Transcribe each entry exactly; skip the images.

** Opening Supplied entries block **

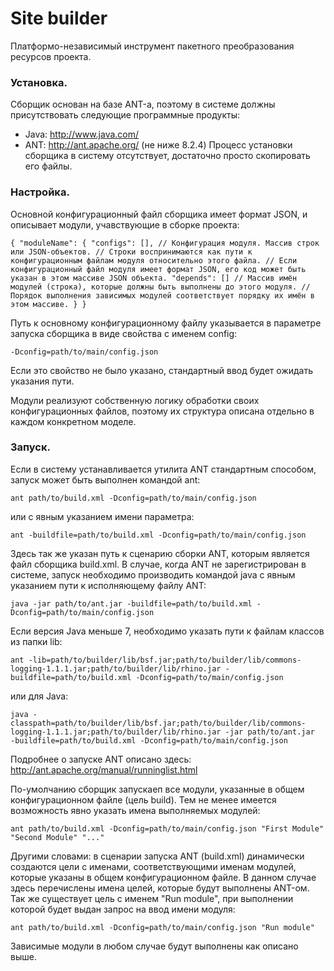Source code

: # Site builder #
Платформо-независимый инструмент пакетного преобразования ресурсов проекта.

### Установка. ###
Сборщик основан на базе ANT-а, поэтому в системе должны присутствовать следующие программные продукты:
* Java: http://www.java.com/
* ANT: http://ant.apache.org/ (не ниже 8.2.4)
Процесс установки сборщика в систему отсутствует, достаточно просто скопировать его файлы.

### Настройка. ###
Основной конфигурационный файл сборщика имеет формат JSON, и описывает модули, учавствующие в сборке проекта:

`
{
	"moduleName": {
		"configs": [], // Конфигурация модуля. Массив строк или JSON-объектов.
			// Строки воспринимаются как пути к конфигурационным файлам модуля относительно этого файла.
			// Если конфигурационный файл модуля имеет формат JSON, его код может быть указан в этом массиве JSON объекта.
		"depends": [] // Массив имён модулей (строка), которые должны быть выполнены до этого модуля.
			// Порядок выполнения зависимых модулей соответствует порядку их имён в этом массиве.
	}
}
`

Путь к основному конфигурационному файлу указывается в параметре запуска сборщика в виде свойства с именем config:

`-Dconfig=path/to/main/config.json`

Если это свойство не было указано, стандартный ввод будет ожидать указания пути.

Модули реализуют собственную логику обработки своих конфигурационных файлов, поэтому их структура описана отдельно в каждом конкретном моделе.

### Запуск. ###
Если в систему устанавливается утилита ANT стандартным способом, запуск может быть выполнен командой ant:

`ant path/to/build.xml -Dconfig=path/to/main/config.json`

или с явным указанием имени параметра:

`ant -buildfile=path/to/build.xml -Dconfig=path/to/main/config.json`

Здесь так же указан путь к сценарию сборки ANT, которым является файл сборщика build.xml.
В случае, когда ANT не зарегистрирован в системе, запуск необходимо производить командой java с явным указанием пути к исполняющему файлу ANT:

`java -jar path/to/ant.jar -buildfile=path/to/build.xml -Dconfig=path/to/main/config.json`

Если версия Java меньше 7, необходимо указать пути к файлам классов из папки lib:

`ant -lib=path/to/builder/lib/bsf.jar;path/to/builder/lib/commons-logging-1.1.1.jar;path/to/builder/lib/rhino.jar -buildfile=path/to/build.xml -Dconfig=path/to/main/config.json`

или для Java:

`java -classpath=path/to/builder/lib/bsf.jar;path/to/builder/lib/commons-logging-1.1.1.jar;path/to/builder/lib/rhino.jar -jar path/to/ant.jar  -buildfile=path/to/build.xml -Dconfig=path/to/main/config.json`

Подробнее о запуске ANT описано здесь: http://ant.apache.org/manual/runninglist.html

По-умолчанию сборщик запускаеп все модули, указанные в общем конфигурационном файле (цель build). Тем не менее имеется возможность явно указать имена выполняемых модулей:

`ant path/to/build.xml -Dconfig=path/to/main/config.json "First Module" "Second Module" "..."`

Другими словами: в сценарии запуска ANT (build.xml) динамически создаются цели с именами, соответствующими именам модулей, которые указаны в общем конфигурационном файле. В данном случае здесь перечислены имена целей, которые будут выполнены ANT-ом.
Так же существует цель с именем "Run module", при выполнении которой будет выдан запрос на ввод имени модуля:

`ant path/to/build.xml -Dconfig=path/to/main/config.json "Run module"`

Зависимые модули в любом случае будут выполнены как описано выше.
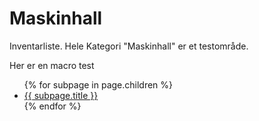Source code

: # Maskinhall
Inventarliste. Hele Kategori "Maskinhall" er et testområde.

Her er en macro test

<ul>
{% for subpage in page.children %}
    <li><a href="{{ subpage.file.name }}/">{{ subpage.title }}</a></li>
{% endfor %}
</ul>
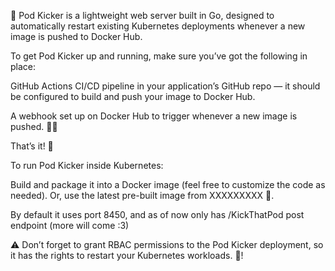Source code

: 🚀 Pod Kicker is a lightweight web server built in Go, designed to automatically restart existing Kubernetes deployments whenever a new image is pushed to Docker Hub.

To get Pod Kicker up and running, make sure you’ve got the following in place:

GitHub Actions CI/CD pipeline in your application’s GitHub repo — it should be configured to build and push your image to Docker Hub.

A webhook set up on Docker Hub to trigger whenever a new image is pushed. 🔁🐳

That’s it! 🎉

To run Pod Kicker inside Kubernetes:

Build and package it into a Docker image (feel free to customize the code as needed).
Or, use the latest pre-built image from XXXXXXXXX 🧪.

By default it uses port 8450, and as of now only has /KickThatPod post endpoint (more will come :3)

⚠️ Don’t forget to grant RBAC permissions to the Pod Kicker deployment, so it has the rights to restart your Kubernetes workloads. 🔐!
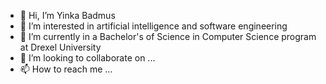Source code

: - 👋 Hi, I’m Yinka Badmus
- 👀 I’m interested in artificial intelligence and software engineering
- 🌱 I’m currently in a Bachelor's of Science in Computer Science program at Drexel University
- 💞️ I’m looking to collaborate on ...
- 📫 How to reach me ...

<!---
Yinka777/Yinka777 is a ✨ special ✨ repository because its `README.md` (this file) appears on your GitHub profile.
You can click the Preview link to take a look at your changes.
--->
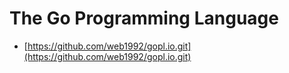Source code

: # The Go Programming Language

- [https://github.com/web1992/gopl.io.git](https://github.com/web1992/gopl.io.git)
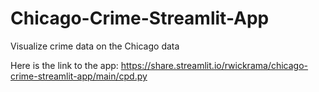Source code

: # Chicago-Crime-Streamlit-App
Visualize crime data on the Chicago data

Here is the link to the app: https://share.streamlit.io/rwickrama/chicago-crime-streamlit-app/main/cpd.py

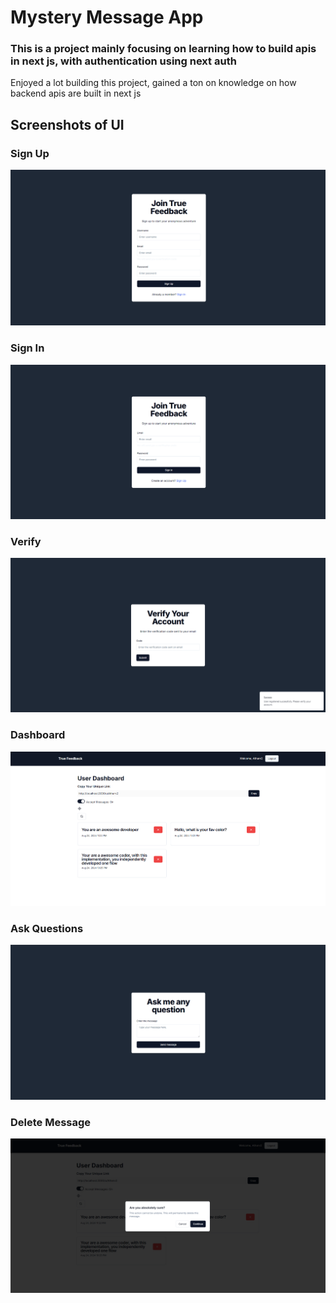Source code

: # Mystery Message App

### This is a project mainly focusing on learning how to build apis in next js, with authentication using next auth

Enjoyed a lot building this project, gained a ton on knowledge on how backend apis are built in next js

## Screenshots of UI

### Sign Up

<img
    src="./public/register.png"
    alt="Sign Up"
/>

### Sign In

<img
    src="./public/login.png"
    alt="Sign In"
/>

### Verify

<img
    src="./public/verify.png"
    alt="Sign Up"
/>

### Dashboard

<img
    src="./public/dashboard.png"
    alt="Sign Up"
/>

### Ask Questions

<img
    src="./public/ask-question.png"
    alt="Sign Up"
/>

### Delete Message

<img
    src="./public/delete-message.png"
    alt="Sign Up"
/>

** Closing Supplied entries block **

### Response to this exercise
Source code

: # Site builder #
Платформо-независимый инструмент пакетного преобразования ресурсов проекта.

### Установка. ###
Сборщик основан на базе ANT-а, поэтому в системе должны присутствовать следующие программные продукты:
* Java: http://www.java.com/
* ANT: http://ant.apache.org/ (не ниже 8.2.4)
Процесс установки сборщика в систему отсутствует, достаточно просто скопировать его файлы.

### Настройка. ###
Основной конфигурационный файл сборщика имеет формат JSON, и описывает модули, учавствующие в сборке проекта:

`
{
	"moduleName": {
		"configs": [], // Конфигурация модуля. Массив строк или JSON-объектов.
			// Строки воспринимаются как пути к конфигурационным файлам модуля относительно этого файла.
			// Если конфигурационный файл модуля имеет формат JSON, его код может быть указан в этом массиве JSON объекта.
		"depends": [] // Массив имён модулей (строка), которые должны быть выполнены до этого модуля.
			// Порядок выполнения зависимых модулей соответствует порядку их имён в этом массиве.
	}
}
`

Путь к основному конфигурационному файлу указывается в параметре запуска сборщика в виде свойства с именем config:

`-Dconfig=path/to/main/config.json`

Если это свойство не было указано, стандартный ввод будет ожидать указания пути.

Модули реализуют собственную логику обработки своих конфигурационных файлов, поэтому их структура описана отдельно в каждом конкретном моделе.

### Запуск. ###
Если в систему устанавливается утилита ANT стандартным способом, запуск может быть выполнен командой ant:

`ant path/to/build.xml -Dconfig=path/to/main/config.json`

или с явным указанием имени параметра:

`ant -buildfile=path/to/build.xml -Dconfig=path/to/main/config.json`

Здесь так же указан путь к сценарию сборки ANT, которым является файл сборщика build.xml.
В случае, когда ANT не зарегистрирован в системе, запуск необходимо производить командой java с явным указанием пути к исполняющему файлу ANT:

`java -jar path/to/ant.jar -buildfile=path/to/build.xml -Dconfig=path/to/main/config.json`

Если версия Java меньше 7, необходимо указать пути к файлам классов из папки lib:

`ant -lib=path/to/builder/lib/bsf.jar;path/to/builder/lib/commons-logging-1.1.1.jar;path/to/builder/lib/rhino.jar -buildfile=path/to/build.xml -Dconfig=path/to/main/config.json`

или для Java:

`java -classpath=path/to/builder/lib/bsf.jar;path/to/builder/lib/commons-logging-1.1.1.jar;path/to/builder/lib/rhino.jar -jar path/to/ant.jar  -buildfile=path/to/build.xml -Dconfig=path/to/main/config.json`

Подробнее о запуске ANT описано здесь: http://ant.apache.org/manual/runninglist.html

По-умолчанию сборщик запускаеп все модули, указанные в общем конфигурационном файле (цель build). Тем не менее имеется возможность явно указать имена выполняемых модулей:

`ant path/to/build.xml -Dconfig=path/to/main/config.json "First Module" "Second Module" "..."`

Другими словами: в сценарии запуска ANT (build.xml) динамически создаются цели с именами, соответствующими именам модулей, которые указаны в общем конфигурационном файле. В данном случае здесь перечислены имена целей, которые будут выполнены ANT-ом.
Так же существует цель с именем "Run module", при выполнении которой будет выдан запрос на ввод имени модуля:

`ant path/to/build.xml -Dconfig=path/to/main/config.json "Run module"`

Зависимые модули в любом случае будут выполнены как описано выше.
Source code

: # Maskinhall
Inventarliste. Hele Kategori "Maskinhall" er et testområde.

Her er en macro test

<ul>
{% for subpage in page.children %}
    <li><a href="{{ subpage.file.name }}/">{{ subpage.title }}</a></li>
{% endfor %}
</ul>
Source code

: 🚀 Pod Kicker is a lightweight web server built in Go, designed to automatically restart existing Kubernetes deployments whenever a new image is pushed to Docker Hub.

To get Pod Kicker up and running, make sure you’ve got the following in place:

GitHub Actions CI/CD pipeline in your application’s GitHub repo — it should be configured to build and push your image to Docker Hub.

A webhook set up on Docker Hub to trigger whenever a new image is pushed. 🔁🐳

That’s it! 🎉

To run Pod Kicker inside Kubernetes:

Build and package it into a Docker image (feel free to customize the code as needed).
Or, use the latest pre-built image from XXXXXXXXX 🧪.

By default it uses port 8450, and as of now only has /KickThatPod post endpoint (more will come :3)

⚠️ Don’t forget to grant RBAC permissions to the Pod Kicker deployment, so it has the rights to restart your Kubernetes workloads. 🔐!
Source code

: - 👋 Hi, I’m Yinka Badmus
- 👀 I’m interested in artificial intelligence and software engineering
- 🌱 I’m currently in a Bachelor's of Science in Computer Science program at Drexel University
- 💞️ I’m looking to collaborate on ...
- 📫 How to reach me ...

<!---
Yinka777/Yinka777 is a ✨ special ✨ repository because its `README.md` (this file) appears on your GitHub profile.
You can click the Preview link to take a look at your changes.
--->
Source code

: # The Go Programming Language

- [https://github.com/web1992/gopl.io.git](https://github.com/web1992/gopl.io.git)
Source code

: # Chicago-Crime-Streamlit-App
Visualize crime data on the Chicago data

Here is the link to the app: https://share.streamlit.io/rwickrama/chicago-crime-streamlit-app/main/cpd.py

Source code

: # Mystery Message App

### This is a project mainly focusing on learning how to build apis in next js, with authentication using next auth

Enjoyed a lot building this project, gained a ton on knowledge on how backend apis are built in next js

## Screenshots of UI

### Sign Up

<img
    src="./public/register.png"
    alt="Sign Up"
/>

### Sign In

<img
    src="./public/login.png"
    alt="Sign In"
/>

### Verify

<img
    src="./public/verify.png"
    alt="Sign Up"
/>

### Dashboard

<img
    src="./public/dashboard.png"
    alt="Sign Up"
/>

### Ask Questions

<img
    src="./public/ask-question.png"
    alt="Sign Up"
/>

### Delete Message

<img
    src="./public/delete-message.png"
    alt="Sign Up"
/>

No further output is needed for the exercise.